The workshop Microbes and Social Theory took place in Oslo, Norway, between 31st of August and 1st of September. The workshop brought together diverse academics within social sciences and humanities working in Norway, Finland, Sweden, Denmark and Iceland. The workshop was organized by the Institute of Health and Society in Oslo in collaboration with the NOH-HS funded Nordic Network for the Social Study of Microbes. The focus of the workshop was to explore meeting points between microbes and microbial worlds with social science thinking. The aim was to explore new openings that could help develop tools and concepts that enables new ways to think about health, ecology, and justice in a microbial world.

The workshop was organized as a combination of short input presentations and discussions based on the world café method (http://theworldcafe.com/key-concepts-resources/world-cafe-method/). The group discussed concepts, terms, and processes in microbiology that have generative potential for social and cultural theory:

Digestion, gut-brain, animal, species, shit/dung, metabolism, soils and soiling, rhizosphere, mucus, mold, more-than-human, fermentation, probiotics, antibiotics, symbiosis, immunity, resistance, health as/and ecology, hygiene, identity, holobiont, organism, homo microbis and scale.

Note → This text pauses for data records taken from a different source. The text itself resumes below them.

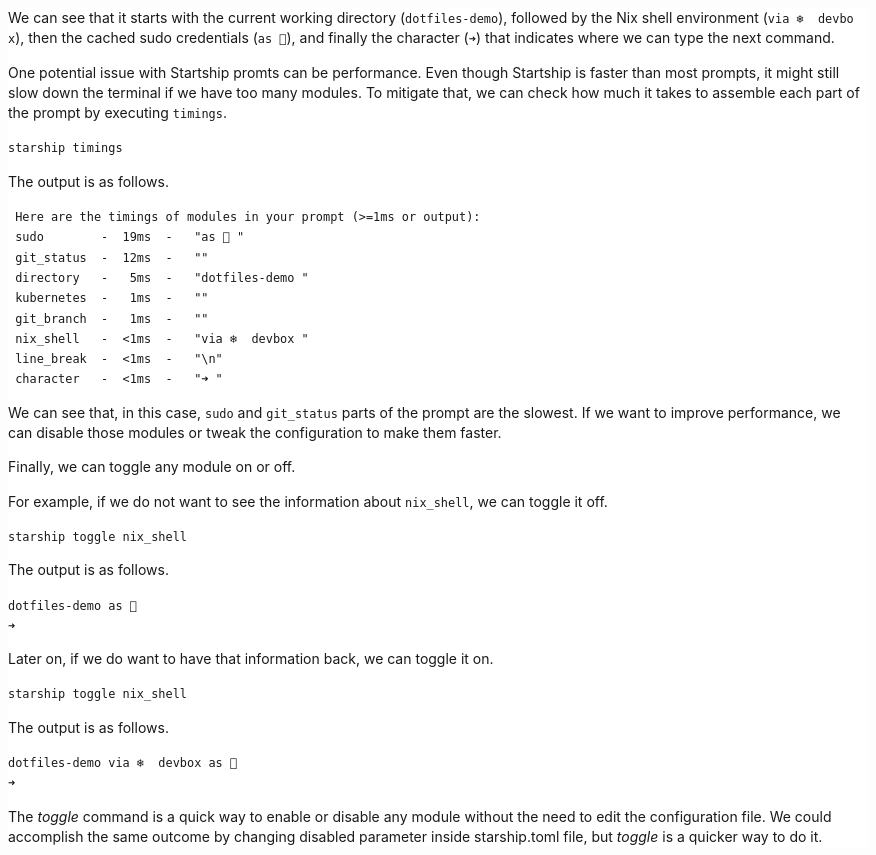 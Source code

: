 We can see that it starts with the current working directory (`dotfiles-demo`), followed by the Nix shell environment (`via ❄️  devbox`), then the cached sudo credentials (`as 🧙`), and finally the character (`➜`) that indicates where we can type the next command.

One potential issue with Startship promts can be performance. Even though Startship is faster than most prompts, it might still slow down the terminal if we have too many modules. To mitigate that, we can check how much it takes to assemble each part of the prompt by executing `timings`.

```sh
starship timings
```

The output is as follows.

```
 Here are the timings of modules in your prompt (>=1ms or output):
 sudo        -  19ms  -   "as 🧙 "
 git_status  -  12ms  -   ""
 directory   -   5ms  -   "dotfiles-demo "
 kubernetes  -   1ms  -   ""
 git_branch  -   1ms  -   ""
 nix_shell   -  <1ms  -   "via ❄️  devbox "
 line_break  -  <1ms  -   "\n"
 character   -  <1ms  -   "➜ "
```

We can see that, in this case, `sudo` and `git_status` parts of the prompt are the slowest. If we want to improve performance, we can disable those modules or tweak the configuration to make them faster.

Finally, we can toggle any module on or off.

For example, if we do not want to see the information about `nix_shell`, we can toggle it off.

```sh
starship toggle nix_shell
```

The output is as follows.

```
dotfiles-demo as 🧙
➜
```

Later on, if we do want to have that information back, we can toggle it on.

```sh
starship toggle nix_shell
```

The output is as follows.

```
dotfiles-demo via ❄️  devbox as 🧙
➜
```

The *toggle* command is a quick way to enable or disable any module without the need to edit the configuration file. We could accomplish the same outcome by changing disabled parameter inside starship.toml file, but *toggle* is a quicker way to do it.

A lively discussion took place around how people from different research traditions and disciplines can research human-microbial relations together. This is one of the challenges with the Symbiosis project which raises several questions: How do we combine different sets of data? How can scholars from different disciplines write together? This includes different styles of presentation, production of knowledge and different analytical and methodological traditions.